But just because you qualify doesn't mean you should do it. First, surgery is expensive - anywhere from $11,500 to $26,000 - but your insurance may cover part or all of it. And while weight-loss surgery is life-changing and can even be lifesaving by reducing the odds of dying from cancer, diabetes or heart disease, it does have risks, both during the operation and afterward. So it's crucial to try losing weight through diet and exercise first.
Surgery isn't a magic bullet; you don't just have it and see the pounds effortlessly come off. "It can help a lot, but you still have to do the work," says Robin Blackstone, MD, president of the American Society for Metabolic & Bariatric Surgery and medical director at Scottsdale Healthcare Bariatric Center in Arizona.
"You must exercise and change the way you eat." Otherwise, you run the risk of not losing or regaining the weight.
If you've reached the point where you're seriously considering surgery, you'll most likely be deciding between the two most popular options: gastric bypass, which is what Brooke and Jackie had, and gastri banding (such as Lap-Band). The chart, right, tells you what you should know about both of them.
For more info on bariatric surgery, go to asmbs.org.
GASTRIC BYPASS (Roux-en-Y gastric bypass)
HOW IT WORKS - A surgeon closes off part of your stomach, shrinking it. The smaller section gets attached to the middle part of your small intestine (jejunum), allowing food to bypass the upper part of the small intestine (duodenum). This triggers changes in hormones that control hunger and metabolism, as well as physically restricting the amount of food you can eat.
WHO'S ELIGIBLE - People with a body mass index (BMI) greater than 40 or a BMI over 35 with one obesity-related condition (such as diabetes, high blood pressure or sleep apnea).
WHY CHOOSE IT? - You'll probably lose weight faster. In one year, bypass patients shed and average of 85 percent of excess body weight; banding patients lose an average of 48 percent, according to research from the University of Wisconsin. Bypass may also be better for people with diabetes, since the procedure seems to immediately affect hormones that impact this condition.

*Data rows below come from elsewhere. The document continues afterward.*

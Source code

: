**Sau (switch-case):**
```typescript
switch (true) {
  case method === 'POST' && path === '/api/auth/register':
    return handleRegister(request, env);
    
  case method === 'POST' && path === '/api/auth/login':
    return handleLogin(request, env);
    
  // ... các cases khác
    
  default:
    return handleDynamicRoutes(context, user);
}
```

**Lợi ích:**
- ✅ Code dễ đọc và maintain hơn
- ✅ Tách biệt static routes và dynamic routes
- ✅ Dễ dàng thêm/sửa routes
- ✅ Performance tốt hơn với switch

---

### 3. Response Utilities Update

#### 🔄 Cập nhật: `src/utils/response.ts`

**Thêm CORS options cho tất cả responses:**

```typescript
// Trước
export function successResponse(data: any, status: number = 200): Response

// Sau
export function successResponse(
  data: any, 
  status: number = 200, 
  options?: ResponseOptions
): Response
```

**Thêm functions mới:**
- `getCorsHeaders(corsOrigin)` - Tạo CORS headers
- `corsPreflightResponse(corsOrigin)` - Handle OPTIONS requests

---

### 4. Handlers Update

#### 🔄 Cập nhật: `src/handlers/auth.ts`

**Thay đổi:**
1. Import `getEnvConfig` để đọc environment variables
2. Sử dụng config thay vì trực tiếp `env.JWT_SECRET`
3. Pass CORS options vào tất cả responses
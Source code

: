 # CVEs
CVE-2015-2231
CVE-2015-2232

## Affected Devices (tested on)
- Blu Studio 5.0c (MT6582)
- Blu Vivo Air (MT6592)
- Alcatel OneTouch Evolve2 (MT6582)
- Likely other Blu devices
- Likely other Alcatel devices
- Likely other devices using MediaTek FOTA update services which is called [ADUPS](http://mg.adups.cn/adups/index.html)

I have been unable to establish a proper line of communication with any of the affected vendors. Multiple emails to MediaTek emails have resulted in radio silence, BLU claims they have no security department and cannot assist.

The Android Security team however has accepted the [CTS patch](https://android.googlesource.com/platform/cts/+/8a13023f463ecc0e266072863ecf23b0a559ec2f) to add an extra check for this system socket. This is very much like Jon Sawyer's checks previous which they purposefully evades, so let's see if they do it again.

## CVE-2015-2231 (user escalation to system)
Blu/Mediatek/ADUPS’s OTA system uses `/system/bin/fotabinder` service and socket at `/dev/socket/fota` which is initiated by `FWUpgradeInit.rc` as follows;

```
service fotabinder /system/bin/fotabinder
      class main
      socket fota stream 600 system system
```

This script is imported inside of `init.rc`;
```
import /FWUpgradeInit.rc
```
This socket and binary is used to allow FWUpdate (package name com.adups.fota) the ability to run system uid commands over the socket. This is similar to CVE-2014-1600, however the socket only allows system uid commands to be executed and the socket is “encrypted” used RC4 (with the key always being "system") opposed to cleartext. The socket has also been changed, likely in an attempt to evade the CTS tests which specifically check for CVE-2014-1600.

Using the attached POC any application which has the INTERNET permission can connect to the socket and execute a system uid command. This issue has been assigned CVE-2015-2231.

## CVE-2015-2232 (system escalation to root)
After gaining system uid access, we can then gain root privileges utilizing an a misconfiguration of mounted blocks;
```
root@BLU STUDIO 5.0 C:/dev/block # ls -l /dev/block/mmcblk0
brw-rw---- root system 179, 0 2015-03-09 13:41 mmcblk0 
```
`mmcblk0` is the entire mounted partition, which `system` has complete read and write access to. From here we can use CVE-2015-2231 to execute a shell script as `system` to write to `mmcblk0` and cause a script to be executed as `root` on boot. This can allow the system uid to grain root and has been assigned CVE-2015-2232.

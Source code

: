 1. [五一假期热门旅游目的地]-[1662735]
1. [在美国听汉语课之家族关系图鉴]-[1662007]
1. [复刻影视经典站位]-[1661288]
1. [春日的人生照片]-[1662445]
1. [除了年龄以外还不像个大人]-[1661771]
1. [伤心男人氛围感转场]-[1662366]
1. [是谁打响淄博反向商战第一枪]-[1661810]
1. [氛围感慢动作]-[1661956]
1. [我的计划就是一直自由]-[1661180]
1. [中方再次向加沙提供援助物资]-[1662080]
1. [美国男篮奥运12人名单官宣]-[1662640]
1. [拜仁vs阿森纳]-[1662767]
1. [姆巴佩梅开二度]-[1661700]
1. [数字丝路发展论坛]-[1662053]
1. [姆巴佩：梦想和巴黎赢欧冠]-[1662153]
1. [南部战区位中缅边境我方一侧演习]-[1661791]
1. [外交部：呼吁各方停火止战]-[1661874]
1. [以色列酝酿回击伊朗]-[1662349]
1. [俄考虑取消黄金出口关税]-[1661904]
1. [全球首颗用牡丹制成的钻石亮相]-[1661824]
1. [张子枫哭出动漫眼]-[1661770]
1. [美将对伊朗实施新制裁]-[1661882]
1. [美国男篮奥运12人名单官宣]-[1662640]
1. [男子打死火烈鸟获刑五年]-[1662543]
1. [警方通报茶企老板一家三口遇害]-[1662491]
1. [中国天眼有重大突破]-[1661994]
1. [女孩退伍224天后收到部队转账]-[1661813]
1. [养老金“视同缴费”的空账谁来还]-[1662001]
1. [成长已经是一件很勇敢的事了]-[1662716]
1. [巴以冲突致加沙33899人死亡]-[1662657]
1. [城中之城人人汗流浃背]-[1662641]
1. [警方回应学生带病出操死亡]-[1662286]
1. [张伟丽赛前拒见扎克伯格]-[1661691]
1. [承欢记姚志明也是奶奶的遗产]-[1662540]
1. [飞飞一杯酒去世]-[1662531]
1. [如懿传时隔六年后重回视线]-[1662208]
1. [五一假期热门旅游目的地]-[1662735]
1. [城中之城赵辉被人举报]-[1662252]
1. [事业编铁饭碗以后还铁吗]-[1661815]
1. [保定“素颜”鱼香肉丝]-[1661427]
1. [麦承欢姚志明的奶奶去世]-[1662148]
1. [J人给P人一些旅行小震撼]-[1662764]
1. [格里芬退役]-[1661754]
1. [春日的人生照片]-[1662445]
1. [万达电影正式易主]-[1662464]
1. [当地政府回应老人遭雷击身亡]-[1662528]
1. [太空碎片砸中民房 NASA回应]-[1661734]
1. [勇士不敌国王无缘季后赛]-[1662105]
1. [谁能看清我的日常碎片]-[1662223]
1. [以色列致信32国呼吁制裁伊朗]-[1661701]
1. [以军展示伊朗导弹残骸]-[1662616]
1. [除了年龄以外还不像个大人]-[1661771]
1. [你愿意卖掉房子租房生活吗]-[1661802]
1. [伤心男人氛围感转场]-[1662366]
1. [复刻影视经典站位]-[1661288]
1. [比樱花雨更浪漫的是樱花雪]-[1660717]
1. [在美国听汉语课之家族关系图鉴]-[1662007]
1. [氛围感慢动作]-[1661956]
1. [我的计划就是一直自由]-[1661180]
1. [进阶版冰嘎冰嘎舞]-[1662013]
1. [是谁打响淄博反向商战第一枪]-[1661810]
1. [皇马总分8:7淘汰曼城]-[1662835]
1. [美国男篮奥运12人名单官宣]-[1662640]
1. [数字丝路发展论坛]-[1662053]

THE DOWNSIDES - You'll probably be hospitalized for 48 hours after surgery; there's a 1 in 1,000 risk of mortality during the procedure. After, patients may develop hair loss, vitamin deficiencies, and dumping syndrome (undigested food gets dumped into the small intestine too rapidly, causing nausea, vomiting, cramps, diarrhea and profuse sweating).
GASTRIC BANDING (laparoscopic gastric adjustable banding; brands: Lap-Band and Realize)
HOW IT WORKS - A surgeon makes a small incision and inserts a silicone band around the upper part of your stomach, creating a small pouch that restricts how much you can eat. A plastic tube connects the band to a device just under your skin (the band stays in forever unless the surgery needs to be reversed or redone). After surgery, patients return to the doctor periodically so he can inject or remove saline solution from the device (through a port in the skin) to make the band tighter or looser as needed.
WHO'S ELIGIBLE - People with a BMI greater than 40 or a BMI higher than 30 with one weight-related medical condition (such as diabetes, high blood pressure or sleep apnea).
WHY CHOOSE IT? - This is a less complicated procedure than bypass surgery because there's no resectioning of the intestines or stomach. You'll probably go home from the hospital the same day, and complications are less likely than with bypass (1 in 2,000 mortality rate).
THE DOWNSIDES - Twenty percent of patients don't lose enough to reverse a medical condition. Five to 10 percent need to have a repeat procedure to correct a problem, such as slip-page of the band. If you have diabetes, the condition won't reverse until you shed significant weight. Side effects include heartburn and difficulty swallowing.